── SUPPLIED RECORDS ──
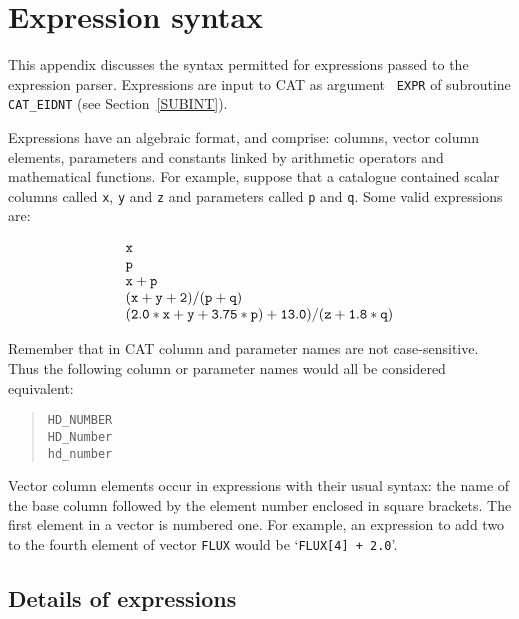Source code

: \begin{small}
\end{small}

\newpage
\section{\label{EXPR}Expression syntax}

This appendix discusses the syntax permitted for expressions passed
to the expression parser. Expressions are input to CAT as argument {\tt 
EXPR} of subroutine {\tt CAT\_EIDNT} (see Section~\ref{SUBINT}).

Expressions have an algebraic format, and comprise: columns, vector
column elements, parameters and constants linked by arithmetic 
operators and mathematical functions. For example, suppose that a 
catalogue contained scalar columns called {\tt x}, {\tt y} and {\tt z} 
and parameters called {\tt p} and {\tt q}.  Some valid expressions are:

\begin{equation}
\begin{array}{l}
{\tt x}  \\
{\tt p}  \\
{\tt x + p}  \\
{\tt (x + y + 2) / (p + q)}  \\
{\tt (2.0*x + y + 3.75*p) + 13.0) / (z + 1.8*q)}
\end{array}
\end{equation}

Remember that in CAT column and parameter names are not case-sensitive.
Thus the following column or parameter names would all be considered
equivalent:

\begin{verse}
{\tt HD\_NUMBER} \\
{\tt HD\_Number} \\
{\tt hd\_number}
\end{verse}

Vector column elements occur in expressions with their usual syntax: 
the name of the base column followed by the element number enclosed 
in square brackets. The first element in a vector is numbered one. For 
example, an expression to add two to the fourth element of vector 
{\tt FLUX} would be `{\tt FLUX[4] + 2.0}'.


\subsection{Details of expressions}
───
=== REQUIREMENT ===
Search each line of the data above for "syntax", and copy the lines where it occurs.

=== EXERCISE RESPONSE ===
\section{\label{EXPR}Expression syntax}
This appendix discusses the syntax permitted for expressions passed
Vector column elements occur in expressions with their usual syntax: 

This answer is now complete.